(Items from a dataset)

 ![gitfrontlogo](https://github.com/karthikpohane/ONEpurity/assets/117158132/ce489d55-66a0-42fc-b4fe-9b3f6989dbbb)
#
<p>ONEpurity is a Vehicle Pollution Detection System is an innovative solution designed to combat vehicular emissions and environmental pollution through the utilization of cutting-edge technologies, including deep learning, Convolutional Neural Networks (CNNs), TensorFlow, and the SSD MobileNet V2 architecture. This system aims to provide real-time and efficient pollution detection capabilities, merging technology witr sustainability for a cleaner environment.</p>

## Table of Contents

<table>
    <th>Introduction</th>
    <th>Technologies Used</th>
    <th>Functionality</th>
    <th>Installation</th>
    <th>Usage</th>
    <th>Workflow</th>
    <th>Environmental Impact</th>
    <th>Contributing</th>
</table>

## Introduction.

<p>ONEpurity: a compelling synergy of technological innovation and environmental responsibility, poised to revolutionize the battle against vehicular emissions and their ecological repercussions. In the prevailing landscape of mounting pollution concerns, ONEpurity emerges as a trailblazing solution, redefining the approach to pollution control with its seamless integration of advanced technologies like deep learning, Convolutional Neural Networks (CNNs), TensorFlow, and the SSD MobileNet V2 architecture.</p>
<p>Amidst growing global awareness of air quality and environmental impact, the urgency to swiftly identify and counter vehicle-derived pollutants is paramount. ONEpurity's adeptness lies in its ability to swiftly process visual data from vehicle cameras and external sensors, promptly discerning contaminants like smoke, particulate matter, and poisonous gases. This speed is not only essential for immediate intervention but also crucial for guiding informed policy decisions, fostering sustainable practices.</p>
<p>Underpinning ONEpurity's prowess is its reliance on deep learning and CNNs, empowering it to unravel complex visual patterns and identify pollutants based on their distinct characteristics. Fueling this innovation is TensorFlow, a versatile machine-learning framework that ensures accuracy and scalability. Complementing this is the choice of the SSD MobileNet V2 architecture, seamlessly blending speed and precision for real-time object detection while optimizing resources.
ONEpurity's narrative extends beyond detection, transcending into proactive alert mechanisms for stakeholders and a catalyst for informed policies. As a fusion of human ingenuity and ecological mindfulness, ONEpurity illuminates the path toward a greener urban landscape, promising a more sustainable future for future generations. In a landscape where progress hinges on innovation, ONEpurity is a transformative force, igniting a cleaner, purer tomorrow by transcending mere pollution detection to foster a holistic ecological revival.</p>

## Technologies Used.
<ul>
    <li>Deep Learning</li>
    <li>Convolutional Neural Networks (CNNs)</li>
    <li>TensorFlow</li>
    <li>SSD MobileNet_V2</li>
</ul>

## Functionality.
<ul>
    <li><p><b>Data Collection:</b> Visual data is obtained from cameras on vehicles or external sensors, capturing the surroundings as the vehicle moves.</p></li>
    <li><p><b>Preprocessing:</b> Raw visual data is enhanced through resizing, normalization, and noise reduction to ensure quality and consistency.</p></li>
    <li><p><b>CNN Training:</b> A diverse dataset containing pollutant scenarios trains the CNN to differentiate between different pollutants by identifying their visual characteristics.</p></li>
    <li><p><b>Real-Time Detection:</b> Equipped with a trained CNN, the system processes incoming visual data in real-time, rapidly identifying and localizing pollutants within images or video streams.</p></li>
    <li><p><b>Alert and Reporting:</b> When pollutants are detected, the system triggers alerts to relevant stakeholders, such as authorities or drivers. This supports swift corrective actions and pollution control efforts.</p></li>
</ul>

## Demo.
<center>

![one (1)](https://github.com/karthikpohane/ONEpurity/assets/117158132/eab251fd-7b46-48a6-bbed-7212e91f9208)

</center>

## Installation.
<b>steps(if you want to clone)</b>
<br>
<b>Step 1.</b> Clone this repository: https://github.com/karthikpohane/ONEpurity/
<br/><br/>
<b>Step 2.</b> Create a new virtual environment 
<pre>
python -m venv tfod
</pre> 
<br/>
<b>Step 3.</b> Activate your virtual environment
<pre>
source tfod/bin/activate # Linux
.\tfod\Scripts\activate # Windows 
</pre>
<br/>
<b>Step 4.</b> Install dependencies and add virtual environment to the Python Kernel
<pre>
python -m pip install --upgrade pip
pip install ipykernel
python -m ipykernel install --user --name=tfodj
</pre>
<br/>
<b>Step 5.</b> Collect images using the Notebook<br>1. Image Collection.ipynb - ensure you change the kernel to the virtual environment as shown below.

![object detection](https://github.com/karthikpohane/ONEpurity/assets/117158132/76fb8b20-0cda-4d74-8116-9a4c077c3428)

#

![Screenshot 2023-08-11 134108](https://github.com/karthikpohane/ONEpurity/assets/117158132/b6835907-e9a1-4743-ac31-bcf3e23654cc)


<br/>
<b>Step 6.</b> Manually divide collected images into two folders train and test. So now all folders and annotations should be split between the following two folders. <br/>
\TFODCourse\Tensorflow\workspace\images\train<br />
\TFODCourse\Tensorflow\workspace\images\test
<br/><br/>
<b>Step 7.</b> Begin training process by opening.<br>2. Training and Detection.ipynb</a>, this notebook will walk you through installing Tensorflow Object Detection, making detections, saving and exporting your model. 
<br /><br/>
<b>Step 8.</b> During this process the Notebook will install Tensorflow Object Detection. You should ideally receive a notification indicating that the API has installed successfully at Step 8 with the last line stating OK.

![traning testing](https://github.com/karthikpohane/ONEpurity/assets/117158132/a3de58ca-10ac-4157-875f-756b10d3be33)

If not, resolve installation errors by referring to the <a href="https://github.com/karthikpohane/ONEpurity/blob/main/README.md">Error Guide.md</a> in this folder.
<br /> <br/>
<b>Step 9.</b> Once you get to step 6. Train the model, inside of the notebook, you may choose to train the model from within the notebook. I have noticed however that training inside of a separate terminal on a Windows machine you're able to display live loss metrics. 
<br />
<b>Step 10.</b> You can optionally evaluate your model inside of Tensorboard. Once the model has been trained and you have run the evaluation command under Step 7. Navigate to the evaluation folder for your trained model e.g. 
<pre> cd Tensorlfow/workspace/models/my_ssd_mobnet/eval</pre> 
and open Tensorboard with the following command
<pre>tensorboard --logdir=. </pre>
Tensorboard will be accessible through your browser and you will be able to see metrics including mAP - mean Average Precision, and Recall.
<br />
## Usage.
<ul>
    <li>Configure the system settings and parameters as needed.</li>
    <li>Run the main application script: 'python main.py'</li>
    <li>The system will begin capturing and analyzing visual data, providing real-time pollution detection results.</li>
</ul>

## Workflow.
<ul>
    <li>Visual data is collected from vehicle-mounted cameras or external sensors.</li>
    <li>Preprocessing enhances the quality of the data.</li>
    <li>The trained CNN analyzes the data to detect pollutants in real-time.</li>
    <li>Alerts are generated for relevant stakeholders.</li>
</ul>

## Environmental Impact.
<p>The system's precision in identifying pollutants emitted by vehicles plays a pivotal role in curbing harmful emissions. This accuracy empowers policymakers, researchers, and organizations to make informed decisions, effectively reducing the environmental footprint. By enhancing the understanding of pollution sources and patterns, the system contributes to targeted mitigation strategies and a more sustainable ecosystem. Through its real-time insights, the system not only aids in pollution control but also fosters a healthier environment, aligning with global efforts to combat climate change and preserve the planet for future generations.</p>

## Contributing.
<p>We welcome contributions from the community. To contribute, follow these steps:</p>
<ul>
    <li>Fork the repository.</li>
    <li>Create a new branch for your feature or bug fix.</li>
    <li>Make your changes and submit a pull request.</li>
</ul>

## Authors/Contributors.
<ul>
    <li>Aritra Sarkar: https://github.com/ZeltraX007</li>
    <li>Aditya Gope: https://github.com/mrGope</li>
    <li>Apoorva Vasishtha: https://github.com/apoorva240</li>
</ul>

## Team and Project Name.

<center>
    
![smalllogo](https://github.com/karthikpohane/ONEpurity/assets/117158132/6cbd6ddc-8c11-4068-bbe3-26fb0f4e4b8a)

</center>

* TASK OBJECTIVE
Would you retype the records above without changing a word?

* TASK ANSWER
 ![gitfrontlogo](https://github.com/karthikpohane/ONEpurity/assets/117158132/ce489d55-66a0-42fc-b4fe-9b3f6989dbbb)
#
<p>ONEpurity is a Vehicle Pollution Detection System is an innovative solution designed to combat vehicular emissions and environmental pollution through the utilization of cutting-edge technologies, including deep learning, Convolutional Neural Networks (CNNs), TensorFlow, and the SSD MobileNet V2 architecture. This system aims to provide real-time and efficient pollution detection capabilities, merging technology witr sustainability for a cleaner environment.</p>

## Table of Contents

<table>
    <th>Introduction</th>
    <th>Technologies Used</th>
    <th>Functionality</th>
    <th>Installation</th>
    <th>Usage</th>
    <th>Workflow</th>
    <th>Environmental Impact</th>
    <th>Contributing</th>
</table>

## Introduction.

<p>ONEpurity: a compelling synergy of technological innovation and environmental responsibility, poised to revolutionize the battle against vehicular emissions and their ecological repercussions. In the prevailing landscape of mounting pollution concerns, ONEpurity emerges as a trailblazing solution, redefining the approach to pollution control with its seamless integration of advanced technologies like deep learning, Convolutional Neural Networks (CNNs), TensorFlow, and the SSD MobileNet V2 architecture.</p>
<p>Amidst growing global awareness of air quality and environmental impact, the urgency to swiftly identify and counter vehicle-derived pollutants is paramount. ONEpurity's adeptness lies in its ability to swiftly process visual data from vehicle cameras and external sensors, promptly discerning contaminants like smoke, particulate matter, and poisonous gases. This speed is not only essential for immediate intervention but also crucial for guiding informed policy decisions, fostering sustainable practices.</p>
<p>Underpinning ONEpurity's prowess is its reliance on deep learning and CNNs, empowering it to unravel complex visual patterns and identify pollutants based on their distinct characteristics. Fueling this innovation is TensorFlow, a versatile machine-learning framework that ensures accuracy and scalability. Complementing this is the choice of the SSD MobileNet V2 architecture, seamlessly blending speed and precision for real-time object detection while optimizing resources.
ONEpurity's narrative extends beyond detection, transcending into proactive alert mechanisms for stakeholders and a catalyst for informed policies. As a fusion of human ingenuity and ecological mindfulness, ONEpurity illuminates the path toward a greener urban landscape, promising a more sustainable future for future generations. In a landscape where progress hinges on innovation, ONEpurity is a transformative force, igniting a cleaner, purer tomorrow by transcending mere pollution detection to foster a holistic ecological revival.</p>

## Technologies Used.
<ul>
    <li>Deep Learning</li>
    <li>Convolutional Neural Networks (CNNs)</li>
    <li>TensorFlow</li>
    <li>SSD MobileNet_V2</li>
</ul>

## Functionality.
<ul>
    <li><p><b>Data Collection:</b> Visual data is obtained from cameras on vehicles or external sensors, capturing the surroundings as the vehicle moves.</p></li>
    <li><p><b>Preprocessing:</b> Raw visual data is enhanced through resizing, normalization, and noise reduction to ensure quality and consistency.</p></li>
    <li><p><b>CNN Training:</b> A diverse dataset containing pollutant scenarios trains the CNN to differentiate between different pollutants by identifying their visual characteristics.</p></li>
    <li><p><b>Real-Time Detection:</b> Equipped with a trained CNN, the system processes incoming visual data in real-time, rapidly identifying and localizing pollutants within images or video streams.</p></li>
    <li><p><b>Alert and Reporting:</b> When pollutants are detected, the system triggers alerts to relevant stakeholders, such as authorities or drivers. This supports swift corrective actions and pollution control efforts.</p></li>
</ul>

## Demo.
<center>

![one (1)](https://github.com/karthikpohane/ONEpurity/assets/117158132/eab251fd-7b46-48a6-bbed-7212e91f9208)

</center>

## Installation.
<b>steps(if you want to clone)</b>
<br>
<b>Step 1.</b> Clone this repository: https://github.com/karthikpohane/ONEpurity/
<br/><br/>
<b>Step 2.</b> Create a new virtual environment 
<pre>
python -m venv tfod
</pre> 
<br/>
<b>Step 3.</b> Activate your virtual environment
<pre>
source tfod/bin/activate # Linux
.\tfod\Scripts\activate # Windows 
</pre>
<br/>
<b>Step 4.</b> Install dependencies and add virtual environment to the Python Kernel
<pre>
python -m pip install --upgrade pip
pip install ipykernel
python -m ipykernel install --user --name=tfodj
</pre>
<br/>
<b>Step 5.</b> Collect images using the Notebook<br>1. Image Collection.ipynb - ensure you change the kernel to the virtual environment as shown below.

![object detection](https://github.com/karthikpohane/ONEpurity/assets/117158132/76fb8b20-0cda-4d74-8116-9a4c077c3428)

#

![Screenshot 2023-08-11 134108](https://github.com/karthikpohane/ONEpurity/assets/117158132/b6835907-e9a1-4743-ac31-bcf3e23654cc)


<br/>
<b>Step 6.</b> Manually divide collected images into two folders train and test. So now all folders and annotations should be split between the following two folders. <br/>
\TFODCourse\Tensorflow\workspace\images\train<br />
\TFODCourse\Tensorflow\workspace\images\test
<br/><br/>
<b>Step 7.</b> Begin training process by opening.<br>2. Training and Detection.ipynb</a>, this notebook will walk you through installing Tensorflow Object Detection, making detections, saving and exporting your model. 
<br /><br/>
<b>Step 8.</b> During this process the Notebook will install Tensorflow Object Detection. You should ideally receive a notification indicating that the API has installed successfully at Step 8 with the last line stating OK.

![traning testing](https://github.com/karthikpohane/ONEpurity/assets/117158132/a3de58ca-10ac-4157-875f-756b10d3be33)

If not, resolve installation errors by referring to the <a href="https://github.com/karthikpohane/ONEpurity/blob/main/README.md">Error Guide.md</a> in this folder.
<br /> <br/>
<b>Step 9.</b> Once you get to step 6. Train the model, inside of the notebook, you may choose to train the model from within the notebook. I have noticed however that training inside of a separate terminal on a Windows machine you're able to display live loss metrics. 
<br />
<b>Step 10.</b> You can optionally evaluate your model inside of Tensorboard. Once the model has been trained and you have run the evaluation command under Step 7. Navigate to the evaluation folder for your trained model e.g. 
<pre> cd Tensorlfow/workspace/models/my_ssd_mobnet/eval</pre> 
and open Tensorboard with the following command
<pre>tensorboard --logdir=. </pre>
Tensorboard will be accessible through your browser and you will be able to see metrics including mAP - mean Average Precision, and Recall.
<br />
## Usage.
<ul>
    <li>Configure the system settings and parameters as needed.</li>
    <li>Run the main application script: 'python main.py'</li>
    <li>The system will begin capturing and analyzing visual data, providing real-time pollution detection results.</li>
</ul>

## Workflow.
<ul>
    <li>Visual data is collected from vehicle-mounted cameras or external sensors.</li>
    <li>Preprocessing enhances the quality of the data.</li>
    <li>The trained CNN analyzes the data to detect pollutants in real-time.</li>
    <li>Alerts are generated for relevant stakeholders.</li>
</ul>

## Environmental Impact.
<p>The system's precision in identifying pollutants emitted by vehicles plays a pivotal role in curbing harmful emissions. This accuracy empowers policymakers, researchers, and organizations to make informed decisions, effectively reducing the environmental footprint. By enhancing the understanding of pollution sources and patterns, the system contributes to targeted mitigation strategies and a more sustainable ecosystem. Through its real-time insights, the system not only aids in pollution control but also fosters a healthier environment, aligning with global efforts to combat climate change and preserve the planet for future generations.</p>

## Contributing.
<p>We welcome contributions from the community. To contribute, follow these steps:</p>
<ul>
    <li>Fork the repository.</li>
    <li>Create a new branch for your feature or bug fix.</li>
    <li>Make your changes and submit a pull request.</li>
</ul>

## Authors/Contributors.
<ul>
    <li>Aritra Sarkar: https://github.com/ZeltraX007</li>
    <li>Aditya Gope: https://github.com/mrGope</li>
    <li>Apoorva Vasishtha: https://github.com/apoorva240</li>
</ul>

## Team and Project Name.

<center>
    
![smalllogo](https://github.com/karthikpohane/ONEpurity/assets/117158132/6cbd6ddc-8c11-4068-bbe3-26fb0f4e4b8a)

</center>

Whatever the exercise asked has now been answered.